Croquis No.4  ~虹の立つ処

 6月3日の夕刻、東所沢の空に、分度器のような半円形の虹が立ちました。午後の激しい雷雨が残していった湿った大気を、西からの陽射しがひと息に貫いてつくり出された壮観に、下校する中学生も思わず足を止めて歓声を挙げていました。

 「長元三年(1030)七月六日丁巳、今日関白(藤原頼通)ならびに春宮大夫家(藤原頼宗)に虹が立った。世俗の説により、売買の事(=市)が行われた。(~『日本紀略』十四 後一條)」

 平安期の資料には、虹の立つ処に市を立てる慣習が散見されます。そのことについて、思想家の中沢新一さんが『虹の理論』という本の中で、非常に興味深い考えを提示しています。中沢さんによれば、虹は大地に秘められた力を大気の中に吹き上げ、解き放つもの。それはまさに神聖な力です。人々は自分の持ち物を神に捧げるために虹が立った場所に持ち寄ります。

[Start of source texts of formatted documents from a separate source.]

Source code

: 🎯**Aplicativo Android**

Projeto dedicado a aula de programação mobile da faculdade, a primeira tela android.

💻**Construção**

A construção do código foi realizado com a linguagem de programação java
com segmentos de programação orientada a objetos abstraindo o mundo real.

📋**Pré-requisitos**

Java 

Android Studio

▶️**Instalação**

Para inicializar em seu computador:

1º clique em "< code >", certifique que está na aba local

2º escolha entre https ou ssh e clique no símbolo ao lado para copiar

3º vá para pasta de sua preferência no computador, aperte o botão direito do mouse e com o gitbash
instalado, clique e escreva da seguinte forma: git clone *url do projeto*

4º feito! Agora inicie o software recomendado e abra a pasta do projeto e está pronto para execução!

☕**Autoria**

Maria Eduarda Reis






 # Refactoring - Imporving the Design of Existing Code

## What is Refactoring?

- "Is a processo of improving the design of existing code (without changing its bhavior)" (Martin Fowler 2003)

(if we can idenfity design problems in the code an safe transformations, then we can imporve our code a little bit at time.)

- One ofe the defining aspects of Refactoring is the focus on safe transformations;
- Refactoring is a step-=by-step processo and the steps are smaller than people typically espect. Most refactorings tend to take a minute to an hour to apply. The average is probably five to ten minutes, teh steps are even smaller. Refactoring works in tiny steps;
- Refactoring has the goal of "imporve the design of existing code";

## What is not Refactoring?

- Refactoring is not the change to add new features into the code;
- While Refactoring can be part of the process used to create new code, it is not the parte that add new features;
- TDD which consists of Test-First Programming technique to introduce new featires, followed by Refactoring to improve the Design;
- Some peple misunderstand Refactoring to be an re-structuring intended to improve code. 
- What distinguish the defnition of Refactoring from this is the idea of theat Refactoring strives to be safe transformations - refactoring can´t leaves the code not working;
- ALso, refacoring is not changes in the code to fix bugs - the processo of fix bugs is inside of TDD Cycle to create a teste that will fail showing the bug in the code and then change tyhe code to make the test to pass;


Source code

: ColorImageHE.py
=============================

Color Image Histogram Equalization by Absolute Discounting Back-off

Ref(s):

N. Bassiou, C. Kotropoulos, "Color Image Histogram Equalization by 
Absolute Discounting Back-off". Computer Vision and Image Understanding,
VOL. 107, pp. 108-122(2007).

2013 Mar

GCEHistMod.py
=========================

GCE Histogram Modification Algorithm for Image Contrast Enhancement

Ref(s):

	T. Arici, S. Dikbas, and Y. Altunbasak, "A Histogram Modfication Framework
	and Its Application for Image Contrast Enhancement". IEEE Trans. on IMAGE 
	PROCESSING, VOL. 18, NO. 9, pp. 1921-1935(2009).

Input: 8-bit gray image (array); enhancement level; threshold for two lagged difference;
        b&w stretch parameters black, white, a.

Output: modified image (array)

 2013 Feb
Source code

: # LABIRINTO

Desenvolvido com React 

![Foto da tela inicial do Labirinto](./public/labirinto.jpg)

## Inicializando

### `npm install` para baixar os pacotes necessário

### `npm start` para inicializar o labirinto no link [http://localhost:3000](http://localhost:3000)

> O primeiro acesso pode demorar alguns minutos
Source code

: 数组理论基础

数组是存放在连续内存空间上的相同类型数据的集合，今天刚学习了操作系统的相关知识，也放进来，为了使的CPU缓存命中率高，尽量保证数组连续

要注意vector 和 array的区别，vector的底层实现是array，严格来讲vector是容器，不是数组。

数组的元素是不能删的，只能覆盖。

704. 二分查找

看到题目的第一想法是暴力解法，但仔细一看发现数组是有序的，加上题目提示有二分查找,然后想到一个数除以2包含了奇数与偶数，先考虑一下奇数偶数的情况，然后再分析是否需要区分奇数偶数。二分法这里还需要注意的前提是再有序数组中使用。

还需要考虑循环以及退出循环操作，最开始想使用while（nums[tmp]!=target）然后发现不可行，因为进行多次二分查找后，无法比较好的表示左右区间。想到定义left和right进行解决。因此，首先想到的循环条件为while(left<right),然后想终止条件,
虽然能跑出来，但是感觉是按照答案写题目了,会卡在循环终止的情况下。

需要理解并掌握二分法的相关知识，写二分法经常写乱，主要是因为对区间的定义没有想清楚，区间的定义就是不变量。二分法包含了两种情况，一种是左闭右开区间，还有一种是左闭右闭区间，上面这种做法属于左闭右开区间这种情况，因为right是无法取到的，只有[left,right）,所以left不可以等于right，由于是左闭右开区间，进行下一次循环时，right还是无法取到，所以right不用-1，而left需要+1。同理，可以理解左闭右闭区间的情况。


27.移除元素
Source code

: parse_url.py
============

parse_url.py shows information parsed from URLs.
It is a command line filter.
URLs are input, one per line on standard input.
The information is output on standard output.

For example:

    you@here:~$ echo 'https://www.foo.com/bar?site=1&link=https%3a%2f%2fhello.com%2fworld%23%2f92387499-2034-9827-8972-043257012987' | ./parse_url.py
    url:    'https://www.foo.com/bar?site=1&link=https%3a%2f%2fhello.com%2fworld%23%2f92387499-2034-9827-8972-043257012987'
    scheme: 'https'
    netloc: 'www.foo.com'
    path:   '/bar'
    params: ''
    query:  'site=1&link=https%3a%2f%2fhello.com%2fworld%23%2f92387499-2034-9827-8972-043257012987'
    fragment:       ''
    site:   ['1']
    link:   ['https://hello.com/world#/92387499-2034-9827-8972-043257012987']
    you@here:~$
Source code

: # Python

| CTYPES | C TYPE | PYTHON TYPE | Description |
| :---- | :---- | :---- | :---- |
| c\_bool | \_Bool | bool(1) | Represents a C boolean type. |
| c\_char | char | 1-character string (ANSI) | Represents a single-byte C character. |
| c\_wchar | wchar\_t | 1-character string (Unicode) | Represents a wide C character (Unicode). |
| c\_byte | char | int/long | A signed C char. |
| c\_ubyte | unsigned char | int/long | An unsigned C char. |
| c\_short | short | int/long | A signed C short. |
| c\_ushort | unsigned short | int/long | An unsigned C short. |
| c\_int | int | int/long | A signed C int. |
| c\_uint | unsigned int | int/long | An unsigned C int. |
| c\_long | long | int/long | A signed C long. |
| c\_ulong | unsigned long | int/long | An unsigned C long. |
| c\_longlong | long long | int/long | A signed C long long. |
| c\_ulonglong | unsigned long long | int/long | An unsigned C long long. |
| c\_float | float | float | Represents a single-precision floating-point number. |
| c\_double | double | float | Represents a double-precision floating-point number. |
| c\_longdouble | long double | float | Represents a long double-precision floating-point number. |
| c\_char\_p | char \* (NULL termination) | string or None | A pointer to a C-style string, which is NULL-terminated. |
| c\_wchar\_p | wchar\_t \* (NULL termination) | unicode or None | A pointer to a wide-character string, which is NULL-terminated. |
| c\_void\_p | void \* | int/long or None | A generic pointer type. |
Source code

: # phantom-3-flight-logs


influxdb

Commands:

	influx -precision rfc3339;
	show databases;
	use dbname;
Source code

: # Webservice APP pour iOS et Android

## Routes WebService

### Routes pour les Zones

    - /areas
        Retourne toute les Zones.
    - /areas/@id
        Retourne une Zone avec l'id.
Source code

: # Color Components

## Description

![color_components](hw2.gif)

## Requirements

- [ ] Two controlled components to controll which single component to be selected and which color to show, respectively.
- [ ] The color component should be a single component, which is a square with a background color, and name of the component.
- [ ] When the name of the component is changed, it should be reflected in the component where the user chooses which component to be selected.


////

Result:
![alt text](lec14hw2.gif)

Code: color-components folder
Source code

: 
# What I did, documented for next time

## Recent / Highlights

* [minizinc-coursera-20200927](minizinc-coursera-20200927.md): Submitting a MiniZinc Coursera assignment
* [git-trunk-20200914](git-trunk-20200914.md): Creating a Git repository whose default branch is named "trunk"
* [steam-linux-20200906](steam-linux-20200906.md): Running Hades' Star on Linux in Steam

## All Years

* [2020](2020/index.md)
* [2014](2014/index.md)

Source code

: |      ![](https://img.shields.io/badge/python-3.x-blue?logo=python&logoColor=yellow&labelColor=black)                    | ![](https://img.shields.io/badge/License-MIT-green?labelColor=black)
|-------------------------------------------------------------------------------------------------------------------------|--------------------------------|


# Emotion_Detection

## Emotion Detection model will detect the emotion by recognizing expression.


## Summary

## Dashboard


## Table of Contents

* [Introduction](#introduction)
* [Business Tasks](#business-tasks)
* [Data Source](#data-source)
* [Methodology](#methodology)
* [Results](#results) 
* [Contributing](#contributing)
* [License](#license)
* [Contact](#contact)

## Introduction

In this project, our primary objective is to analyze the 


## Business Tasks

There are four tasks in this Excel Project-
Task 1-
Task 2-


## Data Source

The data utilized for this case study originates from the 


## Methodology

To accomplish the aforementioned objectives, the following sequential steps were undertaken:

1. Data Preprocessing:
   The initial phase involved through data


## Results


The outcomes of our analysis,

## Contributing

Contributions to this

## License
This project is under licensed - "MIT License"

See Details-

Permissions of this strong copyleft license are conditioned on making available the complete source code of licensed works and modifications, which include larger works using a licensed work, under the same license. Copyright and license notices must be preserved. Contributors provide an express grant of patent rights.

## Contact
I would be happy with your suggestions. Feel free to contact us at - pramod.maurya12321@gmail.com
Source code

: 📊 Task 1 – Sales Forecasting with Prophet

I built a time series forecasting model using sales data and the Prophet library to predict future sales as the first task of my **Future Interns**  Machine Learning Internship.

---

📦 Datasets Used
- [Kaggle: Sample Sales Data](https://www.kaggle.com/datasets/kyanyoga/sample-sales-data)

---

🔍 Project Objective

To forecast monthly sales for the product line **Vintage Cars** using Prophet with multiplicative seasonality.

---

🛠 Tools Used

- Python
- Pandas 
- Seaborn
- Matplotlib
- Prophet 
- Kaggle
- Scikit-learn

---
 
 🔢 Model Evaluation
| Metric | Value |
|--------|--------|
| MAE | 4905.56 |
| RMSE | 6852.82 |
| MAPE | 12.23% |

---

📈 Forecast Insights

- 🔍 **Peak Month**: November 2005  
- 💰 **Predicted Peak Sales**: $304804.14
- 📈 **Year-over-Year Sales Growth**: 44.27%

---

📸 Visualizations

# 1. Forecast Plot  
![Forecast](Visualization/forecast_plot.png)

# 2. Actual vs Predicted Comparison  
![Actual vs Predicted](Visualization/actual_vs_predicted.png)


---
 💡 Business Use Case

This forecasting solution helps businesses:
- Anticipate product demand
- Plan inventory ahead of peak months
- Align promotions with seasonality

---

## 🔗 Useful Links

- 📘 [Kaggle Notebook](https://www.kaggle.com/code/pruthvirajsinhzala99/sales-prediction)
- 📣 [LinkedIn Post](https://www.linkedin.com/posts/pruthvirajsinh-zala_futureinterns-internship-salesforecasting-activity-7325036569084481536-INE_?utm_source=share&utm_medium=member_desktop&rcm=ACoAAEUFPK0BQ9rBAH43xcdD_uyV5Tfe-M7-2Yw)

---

持ち主のもとを離れた品物は虹の力によって清められ、別の人間のもとに下されます。商品の交換は、新しい人間関係を生み出す行いなのです。市とは人々が虹の力によって、それまでの自分を解放して新しい世界に出会い、新しい相手との自由な関係を結ぶ場と言えましょう。 

 私は、虹が立つところに人々の新しい関係が生まれるという中沢さんの考えは素敵だと思います。市が立てば、そこに人が集まり、たくさんの言葉と心情とが行き交います。その中から、憎しみも争い事も生じるかも知れません。しかしそれ以上に力強い喜びの歌が交わされ、恋も生まれるでしょう。虹を見上げる時、なにか新しい力がひたひたと心を満たしてくれるように感じるのは、その神聖な力のあらわれなのかも知れません。

 詩人・吉野弘の『虹の足』という作品をご存じの方も多いでしょう。「雨があがって/雲間から/乾麺みたいに真直な/陽射しがたくさん地上に刺さり/行手に榛名山が見えたころ/山路を登るバスの中で見たのだ、虹の足を。/…(中略)…野面にすらりと足を置いて/虹のアーチが軽やかに/すっくと空に立ったのを!/その虹の足の底に/小さな村といくつかの家が/すっぽり抱かれて染められていたのだ。/それなのに/家から飛び出して虹の足にさわろうとする人影は見えない。/─ おーい、君の家が虹の中にあるぞォ/乗客たちは頬を火照らせ/野面に立った虹の足に見とれた。多分、あれはバスの中の僕らには見えて/村の人々には見えないのだ。/そんなこともあるのだろう/他人には見えて/自分には見えない幸福の中で/格別驚きもせず/幸福に生きていることが─。」

 格別驚くようなものではない日常の営みが、実は幸福のなつかしい薫りにつつまれているということは、確かに日常の外側からでなければわからないかも知れません。しかし、私たちが立ち位置を変えるだけで、広い田圃も、山路を走るバスの乗客たちも、榛名山さえも虹の下にあるように眺めることは可能です。唯一、私たちがその風景に描きこむことが出来ないのは、虹を眺めている私たち自身の姿です。私たちは、自分自身の外側に立って自分を見ることはできません。虹の懐にいる自分の姿は、決して見ることができないのです。

 自分という存在は、他者よりも遠い存在なのかも知れない…吉野もおそらく、その矛盾に気が付いているのでしょう。